** Task inputs follows **

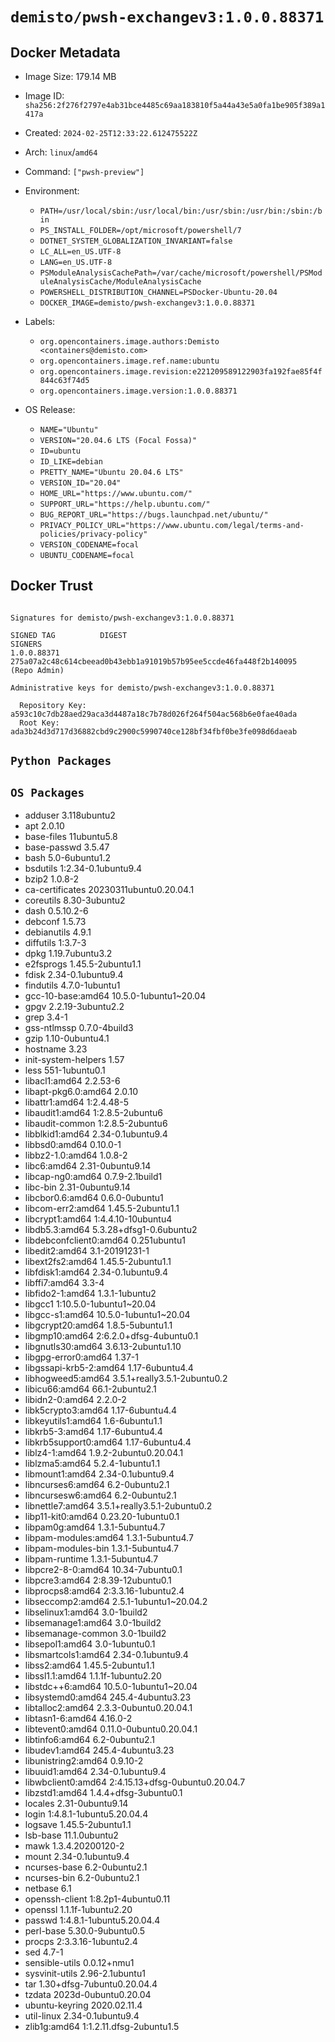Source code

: # `demisto/pwsh-exchangev3:1.0.0.88371`

## Docker Metadata
- Image Size: 179.14 MB
- Image ID: `sha256:2f276f2797e4ab31bce4485c69aa183810f5a44a43e5a0fa1be905f389a1417a`
- Created: `2024-02-25T12:33:22.612475522Z`
- Arch: `linux`/`amd64`
- Command: `["pwsh-preview"]`
- Environment:
  - `PATH=/usr/local/sbin:/usr/local/bin:/usr/sbin:/usr/bin:/sbin:/bin`
  - `PS_INSTALL_FOLDER=/opt/microsoft/powershell/7`
  - `DOTNET_SYSTEM_GLOBALIZATION_INVARIANT=false`
  - `LC_ALL=en_US.UTF-8`
  - `LANG=en_US.UTF-8`
  - `PSModuleAnalysisCachePath=/var/cache/microsoft/powershell/PSModuleAnalysisCache/ModuleAnalysisCache`
  - `POWERSHELL_DISTRIBUTION_CHANNEL=PSDocker-Ubuntu-20.04`
  - `DOCKER_IMAGE=demisto/pwsh-exchangev3:1.0.0.88371`
- Labels:
  - `org.opencontainers.image.authors:Demisto <containers@demisto.com>`
  - `org.opencontainers.image.ref.name:ubuntu`
  - `org.opencontainers.image.revision:e221209589122903fa192fae85f4f844c63f74d5`
  - `org.opencontainers.image.version:1.0.0.88371`

- OS Release:
  - `NAME="Ubuntu"`
  - `VERSION="20.04.6 LTS (Focal Fossa)"`
  - `ID=ubuntu`
  - `ID_LIKE=debian`
  - `PRETTY_NAME="Ubuntu 20.04.6 LTS"`
  - `VERSION_ID="20.04"`
  - `HOME_URL="https://www.ubuntu.com/"`
  - `SUPPORT_URL="https://help.ubuntu.com/"`
  - `BUG_REPORT_URL="https://bugs.launchpad.net/ubuntu/"`
  - `PRIVACY_POLICY_URL="https://www.ubuntu.com/legal/terms-and-policies/privacy-policy"`
  - `VERSION_CODENAME=focal`
  - `UBUNTU_CODENAME=focal`

## Docker Trust
```

Signatures for demisto/pwsh-exchangev3:1.0.0.88371

SIGNED TAG          DIGEST                                                             SIGNERS
1.0.0.88371         275a07a2c48c614cbeead0b43ebb1a91019b57b95ee5ccde46fa448f2b140095   (Repo Admin)

Administrative keys for demisto/pwsh-exchangev3:1.0.0.88371

  Repository Key:	a593c10c7db28aed29aca3d4487a18c7b78d026f264f504ac568b6e0fae40ada
  Root Key:	ada3b24d3d717d36882cbd9c2900c5990740ce128bf34fbf0be3fe098d6daeab

```

## `Python Packages`


## `OS Packages`

* adduser	3.118ubuntu2
* apt	2.0.10
* base-files	11ubuntu5.8
* base-passwd	3.5.47
* bash	5.0-6ubuntu1.2
* bsdutils	1:2.34-0.1ubuntu9.4
* bzip2	1.0.8-2
* ca-certificates	20230311ubuntu0.20.04.1
* coreutils	8.30-3ubuntu2
* dash	0.5.10.2-6
* debconf	1.5.73
* debianutils	4.9.1
* diffutils	1:3.7-3
* dpkg	1.19.7ubuntu3.2
* e2fsprogs	1.45.5-2ubuntu1.1
* fdisk	2.34-0.1ubuntu9.4
* findutils	4.7.0-1ubuntu1
* gcc-10-base:amd64	10.5.0-1ubuntu1~20.04
* gpgv	2.2.19-3ubuntu2.2
* grep	3.4-1
* gss-ntlmssp	0.7.0-4build3
* gzip	1.10-0ubuntu4.1
* hostname	3.23
* init-system-helpers	1.57
* less	551-1ubuntu0.1
* libacl1:amd64	2.2.53-6
* libapt-pkg6.0:amd64	2.0.10
* libattr1:amd64	1:2.4.48-5
* libaudit1:amd64	1:2.8.5-2ubuntu6
* libaudit-common	1:2.8.5-2ubuntu6
* libblkid1:amd64	2.34-0.1ubuntu9.4
* libbsd0:amd64	0.10.0-1
* libbz2-1.0:amd64	1.0.8-2
* libc6:amd64	2.31-0ubuntu9.14
* libcap-ng0:amd64	0.7.9-2.1build1
* libc-bin	2.31-0ubuntu9.14
* libcbor0.6:amd64	0.6.0-0ubuntu1
* libcom-err2:amd64	1.45.5-2ubuntu1.1
* libcrypt1:amd64	1:4.4.10-10ubuntu4
* libdb5.3:amd64	5.3.28+dfsg1-0.6ubuntu2
* libdebconfclient0:amd64	0.251ubuntu1
* libedit2:amd64	3.1-20191231-1
* libext2fs2:amd64	1.45.5-2ubuntu1.1
* libfdisk1:amd64	2.34-0.1ubuntu9.4
* libffi7:amd64	3.3-4
* libfido2-1:amd64	1.3.1-1ubuntu2
* libgcc1	1:10.5.0-1ubuntu1~20.04
* libgcc-s1:amd64	10.5.0-1ubuntu1~20.04
* libgcrypt20:amd64	1.8.5-5ubuntu1.1
* libgmp10:amd64	2:6.2.0+dfsg-4ubuntu0.1
* libgnutls30:amd64	3.6.13-2ubuntu1.10
* libgpg-error0:amd64	1.37-1
* libgssapi-krb5-2:amd64	1.17-6ubuntu4.4
* libhogweed5:amd64	3.5.1+really3.5.1-2ubuntu0.2
* libicu66:amd64	66.1-2ubuntu2.1
* libidn2-0:amd64	2.2.0-2
* libk5crypto3:amd64	1.17-6ubuntu4.4
* libkeyutils1:amd64	1.6-6ubuntu1.1
* libkrb5-3:amd64	1.17-6ubuntu4.4
* libkrb5support0:amd64	1.17-6ubuntu4.4
* liblz4-1:amd64	1.9.2-2ubuntu0.20.04.1
* liblzma5:amd64	5.2.4-1ubuntu1.1
* libmount1:amd64	2.34-0.1ubuntu9.4
* libncurses6:amd64	6.2-0ubuntu2.1
* libncursesw6:amd64	6.2-0ubuntu2.1
* libnettle7:amd64	3.5.1+really3.5.1-2ubuntu0.2
* libp11-kit0:amd64	0.23.20-1ubuntu0.1
* libpam0g:amd64	1.3.1-5ubuntu4.7
* libpam-modules:amd64	1.3.1-5ubuntu4.7
* libpam-modules-bin	1.3.1-5ubuntu4.7
* libpam-runtime	1.3.1-5ubuntu4.7
* libpcre2-8-0:amd64	10.34-7ubuntu0.1
* libpcre3:amd64	2:8.39-12ubuntu0.1
* libprocps8:amd64	2:3.3.16-1ubuntu2.4
* libseccomp2:amd64	2.5.1-1ubuntu1~20.04.2
* libselinux1:amd64	3.0-1build2
* libsemanage1:amd64	3.0-1build2
* libsemanage-common	3.0-1build2
* libsepol1:amd64	3.0-1ubuntu0.1
* libsmartcols1:amd64	2.34-0.1ubuntu9.4
* libss2:amd64	1.45.5-2ubuntu1.1
* libssl1.1:amd64	1.1.1f-1ubuntu2.20
* libstdc++6:amd64	10.5.0-1ubuntu1~20.04
* libsystemd0:amd64	245.4-4ubuntu3.23
* libtalloc2:amd64	2.3.3-0ubuntu0.20.04.1
* libtasn1-6:amd64	4.16.0-2
* libtevent0:amd64	0.11.0-0ubuntu0.20.04.1
* libtinfo6:amd64	6.2-0ubuntu2.1
* libudev1:amd64	245.4-4ubuntu3.23
* libunistring2:amd64	0.9.10-2
* libuuid1:amd64	2.34-0.1ubuntu9.4
* libwbclient0:amd64	2:4.15.13+dfsg-0ubuntu0.20.04.7
* libzstd1:amd64	1.4.4+dfsg-3ubuntu0.1
* locales	2.31-0ubuntu9.14
* login	1:4.8.1-1ubuntu5.20.04.4
* logsave	1.45.5-2ubuntu1.1
* lsb-base	11.1.0ubuntu2
* mawk	1.3.4.20200120-2
* mount	2.34-0.1ubuntu9.4
* ncurses-base	6.2-0ubuntu2.1
* ncurses-bin	6.2-0ubuntu2.1
* netbase	6.1
* openssh-client	1:8.2p1-4ubuntu0.11
* openssl	1.1.1f-1ubuntu2.20
* passwd	1:4.8.1-1ubuntu5.20.04.4
* perl-base	5.30.0-9ubuntu0.5
* procps	2:3.3.16-1ubuntu2.4
* sed	4.7-1
* sensible-utils	0.0.12+nmu1
* sysvinit-utils	2.96-2.1ubuntu1
* tar	1.30+dfsg-7ubuntu0.20.04.4
* tzdata	2023d-0ubuntu0.20.04
* ubuntu-keyring	2020.02.11.4
* util-linux	2.34-0.1ubuntu9.4
* zlib1g:amd64	1:1.2.11.dfsg-2ubuntu1.5
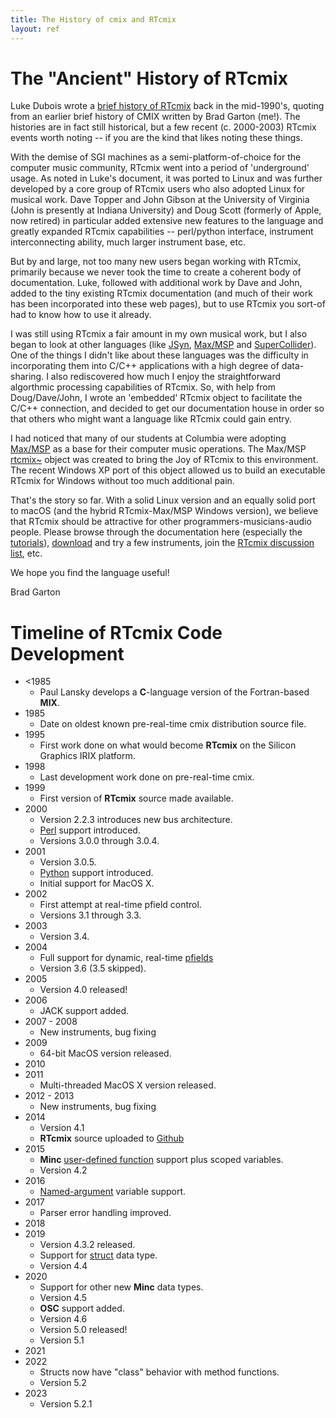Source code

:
 ```yaml
---
title: The History of cmix and RTcmix
layout: ref
---
```


# <a name=history></a>The "Ancient" History of RTcmix

Luke Dubois wrote a [brief history of
RTcmix](http://music.columbia.edu/cmix/history.html) back in the
mid-1990's, quoting from an earlier brief history of CMIX written by
Brad Garton (me\!). The histories are in fact still historical, but a
few recent (c. 2000-2003) RTcmix events worth noting -- if you are the
kind that likes noting these things.

With the demise of SGI machines as a semi-platform-of-choice for the
computer music community, RTcmix went into a period of 'underground'
usage. As noted in Luke's document, it was ported to Linux and was
further developed by a core group of RTcmix users who also adopted Linux
for musical work. Dave Topper and John Gibson at the University of
Virginia (John is presently at Indiana University) and Doug Scott
(formerly of Apple, now retired) in particular added extensive new
features to the language and greatly expanded RTcmix capabilities --
perl/python interface, instrument interconnecting ability, much larger
instrument base, etc.

But by and large, not too many new users began working with RTcmix,
primarily because we never took the time to create a coherent body of
documentation. Luke, followed with additional work by Dave and John,
added to the tiny existing RTcmix documentation (and much of their work
has been incorporated into these web pages), but to use RTcmix you
sort-of had to know how to use it already.

I was still using RTcmix a fair amount in my own musical work, but I
also began to look at other languages (like
[JSyn](http://www.softsynth.com/jsyn/),
[Max/MSP](http://www.cycling74.com/products/maxmsp.html) and
[SuperCollider](http://www.audiosynth.com/)). One of the things I didn't
like about these languages was the difficulty in incorporating them into
C/C++ applications with a high degree of data-sharing. I also
rediscovered how much I enjoy the straightforward algorthmic processing
capabilities of RTcmix. So, with help from Doug/Dave/John, I wrote an
'embedded' RTcmix object to facilitate the C/C++ connection, and decided
to get our documentation house in order so that others who might want a
language like RTcmix could gain entry.

I had noticed that many of our students at Columbia were adopting
[Max/MSP](http://www.cycling74.com/products/maxmsp.html) as a base for
their computer music operations. The Max/MSP
[rtcmix\~](../rtcmix_/index.html) object was created to bring the Joy of
RTcmix to this environment. The recent Windows XP port of this object
allowed us to build an executable RTcmix for Windows without too much
additional pain.

That's the story so far. With a solid Linux version and an equally solid
port to macOS (and the hybrid RTcmix-Max/MSP Windows version), we
believe that RTcmix should be attractive for other
programmers-musicians-audio people. Please browse through the
documentation here (especially the
[tutorials](../tutorials/index.html)), [download](../rtcmix/index.html)
and try a few instruments, join the [RTcmix discussion
list](https://listserv.cuit.columbia.edu/scripts/wa.exe?SUBED1=rtcmix-discuss&A=1), etc.

We hope you find the language useful\!

Brad Garton

# <a name=timeline></a>Timeline of RTcmix Code Development

- \<1985
	* Paul Lansky develops a **C**-language version of the Fortran-based **MIX**.
- 1985
	* Date on oldest known pre-real-time cmix distribution source file.
- 1995
	* First work done on what would become **RTcmix** on the Silicon Graphics IRIX platform.
- 1998
	* Last development work done on pre-real-time cmix.
- 1999
	* First version of **RTcmix** source made available.
- 2000
	* Version 2.2.3 introduces new bus architecture.
	* [Perl](../tutorials/perl.html) support introduced.
	* Versions 3.0.0 through 3.0.4.
- 2001
	* Version 3.0.5.
	* [Python](../tutorials/python.html) support introduced.
	* Initial support for MacOS X.
- 2002
	* First attempt at real-time pfield control.
	* Versions 3.1 through 3.3.
- 2003
	* Version 3.4.
- 2004
	* Full support for dynamic, real-time [pfields](../tutorials/pfields.html)
	* Version 3.6 (3.5 skipped).
- 2005
	* Version 4.0 released!
- 2006
	* JACK support added.
- 2007 - 2008
	* New instruments, bug fixing
- 2009
	* 64-bit MacOS version released.
- 2010
- 2011
	* Multi-threaded MacOS X version released.
- 2012 - 2013
	* New instruments, bug fixing
- 2014
	* Version 4.1
	* **RTcmix** source uploaded to [Github](https://github.com/RTcmix)
- 2015
	* **Minc** <a href="../reference/scorefile/Minc.html#minc-functions">user-defined function</a> support plus scoped variables.
	* Version 4.2
- 2016
	* <a href="../reference/scorefile/Minc.html#command-line-named-args">Named-argument</a> variable support.
- 2017
	* Parser error handling improved.
- 2018
- 2019
	* Version 4.3.2 released.
	* Support for <a href="../reference/scorefile/Minc.html#struct">struct</a> data type.
	* Version 4.4
- 2020
	* Support for other new **Minc** data types.
	* Version 4.5
	* **OSC** support added.
	* Version 4.6
	* Version 5.0 released!
	* Version 5.1
- 2021
- 2022
	* Structs now have "class" behavior with method functions.
	* Version 5.2
- 2023
	* Version 5.2.1
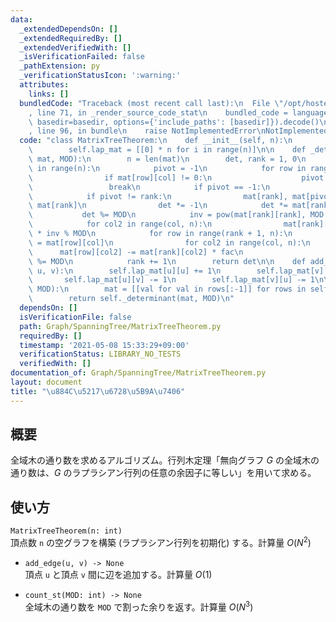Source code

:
 ```yaml
---
data:
  _extendedDependsOn: []
  _extendedRequiredBy: []
  _extendedVerifiedWith: []
  _isVerificationFailed: false
  _pathExtension: py
  _verificationStatusIcon: ':warning:'
  attributes:
    links: []
  bundledCode: "Traceback (most recent call last):\n  File \"/opt/hostedtoolcache/Python/3.10.2/x64/lib/python3.10/site-packages/onlinejudge_verify/documentation/build.py\"\
    , line 71, in _render_source_code_stat\n    bundled_code = language.bundle(stat.path,\
    \ basedir=basedir, options={'include_paths': [basedir]}).decode()\n  File \"/opt/hostedtoolcache/Python/3.10.2/x64/lib/python3.10/site-packages/onlinejudge_verify/languages/python.py\"\
    , line 96, in bundle\n    raise NotImplementedError\nNotImplementedError\n"
  code: "class MatrixTreeTheorem:\n    def __init__(self, n):\n        self.n = n\n\
    \        self.lap_mat = [[0] * n for i in range(n)]\n\n    def _determinant(self,\
    \ mat, MOD):\n        n = len(mat)\n        det, rank = 1, 0\n        for col\
    \ in range(n):\n            pivot = -1\n            for row in range(col, n):\n\
    \                if mat[row][col] != 0:\n                    pivot = row\n   \
    \                 break\n            if pivot == -1:\n                return 0\n\
    \            if pivot != rank:\n                mat[rank], mat[pivot] = mat[pivot],\
    \ mat[rank]\n                det *= -1\n            det *= mat[rank][rank]\n \
    \           det %= MOD\n            inv = pow(mat[rank][rank], MOD - 2, MOD)\n\
    \            for col2 in range(col, n):\n                mat[rank][col2] = mat[rank][col2]\
    \ * inv % MOD\n            for row in range(rank + 1, n):\n                fac\
    \ = mat[row][col]\n                for col2 in range(col, n):\n              \
    \      mat[row][col2] -= mat[rank][col2] * fac\n                    mat[row][col2]\
    \ %= MOD\n            rank += 1\n        return det\n\n    def add_edge(self,\
    \ u, v):\n        self.lap_mat[u][u] += 1\n        self.lap_mat[v][v] += 1\n \
    \       self.lap_mat[u][v] -= 1\n        self.lap_mat[v][u] -= 1\n\n    def count_st(self,\
    \ MOD):\n        mat = [[val for val in rows[:-1]] for rows in self.lap_mat[:-1]]\n\
    \        return self._determinant(mat, MOD)\n"
  dependsOn: []
  isVerificationFile: false
  path: Graph/SpanningTree/MatrixTreeTheorem.py
  requiredBy: []
  timestamp: '2021-05-08 15:33:29+09:00'
  verificationStatus: LIBRARY_NO_TESTS
  verifiedWith: []
documentation_of: Graph/SpanningTree/MatrixTreeTheorem.py
layout: document
title: "\u884C\u5217\u6728\u5B9A\u7406"
---
```


## 概要
全域木の通り数を求めるアルゴリズム。行列木定理「無向グラフ $G$ の全域木の通り数は、$G$ のラプラシアン行列の任意の余因子に等しい」を用いて求める。

## 使い方
`MatrixTreeTheorem(n: int)`  
頂点数 `n` の空グラフを構築 (ラプラシアン行列を初期化) する。計算量 $O(N^2)$

- `add_edge(u, v) -> None`  
頂点 `u` と頂点 `v` 間に辺を追加する。計算量 $O(1)$

- `count_st(MOD: int) -> None`  
全域木の通り数を `MOD` で割った余りを返す。計算量 $O(N^3)$
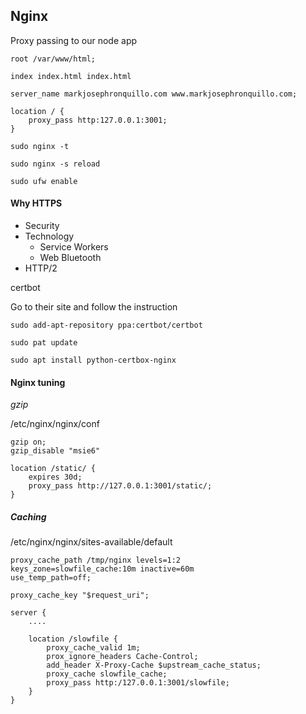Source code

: ## Nginx


Proxy passing to our node app

```
root /var/www/html;

index index.html index.html

server_name markjosephronquillo.com www.markjosephronquillo.com;

location / {
    proxy_pass http:127.0.0.1:3001;
}
```

`sudo nginx -t`

`sudo nginx -s reload`

`sudo ufw enable`


#### Why HTTPS

- Security
- Technology
    - Service Workers
    - Web Bluetooth
- HTTP/2

certbot

Go to their site and follow the instruction

```
sudo add-apt-repository ppa:certbot/certbot

sudo pat update

sudo apt install python-certbox-nginx
```

#### Nginx tuning

*gzip*

/etc/nginx/nginx/conf

```
gzip on;
gzip_disable "msie6"
```

```
location /static/ {
    expires 30d;
    proxy_pass http://127.0.0.1:3001/static/;
}
```

##### Caching

/etc/nginx/nginx/sites-available/default

```
proxy_cache_path /tmp/nginx levels=1:2
keys_zone=slowfile_cache:10m inactive=60m
use_temp_path=off;

proxy_cache_key "$request_uri";

server {
    ....

    location /slowfile {
        proxy_cache_valid 1m;
        prox_ignore_headers Cache-Control;
        add_header X-Proxy-Cache $upstream_cache_status;
        proxy_cache slowfile_cache;
        proxy_pass http:/127.0.0.1:3001/slowfile;
    }
}
```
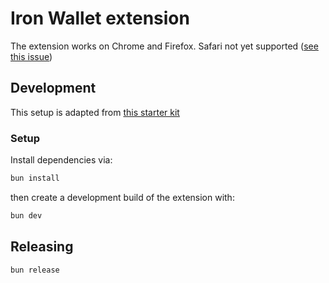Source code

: # Iron Wallet extension

[original]: https://github.com/stateful/web-extension-starter-kit/tree/20266f1ca8ddbfe63e5d830dd846937a233a6abe
[safari-issue]: https://github.com/stateful/web-extension-starter-kit/issues/1

The extension works on Chrome and Firefox. Safari not yet supported ([see this issue][safari-issue])

## Development

This setup is adapted from [this starter kit][original]

### Setup

Install dependencies via:

```sh
bun install
```

then create a development build of the extension with:

```sh
bun dev
```

## Releasing

```sh
bun release
```
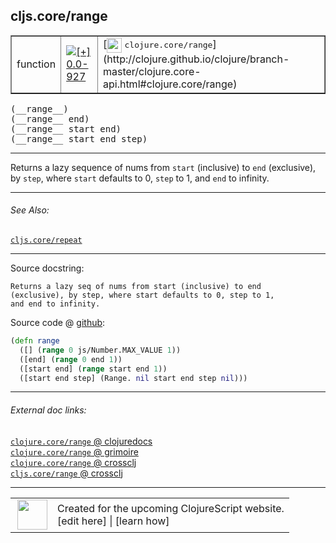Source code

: ## cljs.core/range



 <table border="1">
<tr>
<td>function</td>
<td><a href="https://github.com/cljsinfo/cljs-api-docs/tree/0.0-927"><img valign="middle" alt="[+] 0.0-927" title="Added in 0.0-927" src="https://img.shields.io/badge/+-0.0--927-lightgrey.svg"></a> </td>
<td>
[<img height="24px" valign="middle" src="http://i.imgur.com/1GjPKvB.png"> <samp>clojure.core/range</samp>](http://clojure.github.io/clojure/branch-master/clojure.core-api.html#clojure.core/range)
</td>
</tr>
</table>


 <samp>
(__range__)<br>
</samp>
 <samp>
(__range__ end)<br>
</samp>
 <samp>
(__range__ start end)<br>
</samp>
 <samp>
(__range__ start end step)<br>
</samp>

---

Returns a lazy sequence of nums from `start` (inclusive) to `end` (exclusive),
by `step`, where `start` defaults to 0, `step` to 1, and `end` to infinity.

---


###### See Also:

[`cljs.core/repeat`](cljs.core_repeat.md)<br>

---


Source docstring:

```
Returns a lazy seq of nums from start (inclusive) to end
(exclusive), by step, where start defaults to 0, step to 1,
and end to infinity.
```


Source code @ [github](https://github.com/clojure/clojurescript/blob/r2024/src/cljs/cljs/core.cljs#L6422-L6429):

```clj
(defn range
  ([] (range 0 js/Number.MAX_VALUE 1))
  ([end] (range 0 end 1))
  ([start end] (range start end 1))
  ([start end step] (Range. nil start end step nil)))
```

<!--
Repo - tag - source tree - lines:

 <pre>
clojurescript @ r2024
└── src
    └── cljs
        └── cljs
            └── <ins>[core.cljs:6422-6429](https://github.com/clojure/clojurescript/blob/r2024/src/cljs/cljs/core.cljs#L6422-L6429)</ins>
</pre>

-->

---



###### External doc links:

[`clojure.core/range` @ clojuredocs](http://clojuredocs.org/clojure.core/range)<br>
[`clojure.core/range` @ grimoire](http://conj.io/store/v1/org.clojure/clojure/1.7.0-beta3/clj/clojure.core/range/)<br>
[`clojure.core/range` @ crossclj](http://crossclj.info/fun/clojure.core/range.html)<br>
[`cljs.core/range` @ crossclj](http://crossclj.info/fun/cljs.core.cljs/range.html)<br>

---

 <table>
<tr><td>
<img valign="middle" align="right" width="48px" src="http://i.imgur.com/Hi20huC.png">
</td><td>
Created for the upcoming ClojureScript website.<br>
[edit here] | [learn how]
</td></tr></table>

[edit here]:https://github.com/cljsinfo/cljs-api-docs/blob/master/cljsdoc/cljs.core_range.cljsdoc
[learn how]:https://github.com/cljsinfo/cljs-api-docs/wiki/cljsdoc-files

<!--

This information was too distracting to show to readers, but I'll leave it
commented here since it is helpful to:

- pretty-print the data used to generate this document
- and show how to retrieve that data



The API data for this symbol:

```clj
{:description "Returns a lazy sequence of nums from `start` (inclusive) to `end` (exclusive),\nby `step`, where `start` defaults to 0, `step` to 1, and `end` to infinity.",
 :ns "cljs.core",
 :name "range",
 :signature ["[]" "[end]" "[start end]" "[start end step]"],
 :history [["+" "0.0-927"]],
 :type "function",
 :related ["cljs.core/repeat"],
 :full-name-encode "cljs.core_range",
 :source {:code "(defn range\n  ([] (range 0 js/Number.MAX_VALUE 1))\n  ([end] (range 0 end 1))\n  ([start end] (range start end 1))\n  ([start end step] (Range. nil start end step nil)))",
          :title "Source code",
          :repo "clojurescript",
          :tag "r2024",
          :filename "src/cljs/cljs/core.cljs",
          :lines [6422 6429]},
 :full-name "cljs.core/range",
 :clj-symbol "clojure.core/range",
 :docstring "Returns a lazy seq of nums from start (inclusive) to end\n(exclusive), by step, where start defaults to 0, step to 1,\nand end to infinity."}

```

Retrieve the API data for this symbol:

```clj
;; from Clojure REPL
(require '[clojure.edn :as edn])
(-> (slurp "https://raw.githubusercontent.com/cljsinfo/cljs-api-docs/catalog/cljs-api.edn")
    (edn/read-string)
    (get-in [:symbols "cljs.core/range"]))
```

-->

** End of Task inputs **

# Work item
Of the entries above, transcribe exactly those lines that fall between the line containing "like about these" and the line containing "[rtcmix\~](../rtcmix_/index.html) object was", together with those two lines.

# Exercise answer
like about these languages was the difficulty in incorporating them into
C/C++ applications with a high degree of data-sharing. I also
rediscovered how much I enjoy the straightforward algorthmic processing
capabilities of RTcmix. So, with help from Doug/Dave/John, I wrote an
'embedded' RTcmix object to facilitate the C/C++ connection, and decided
to get our documentation house in order so that others who might want a
language like RTcmix could gain entry.

I had noticed that many of our students at Columbia were adopting
[Max/MSP](http://www.cycling74.com/products/maxmsp.html) as a base for
their computer music operations. The Max/MSP
[rtcmix\~](../rtcmix_/index.html) object was created to bring the Joy of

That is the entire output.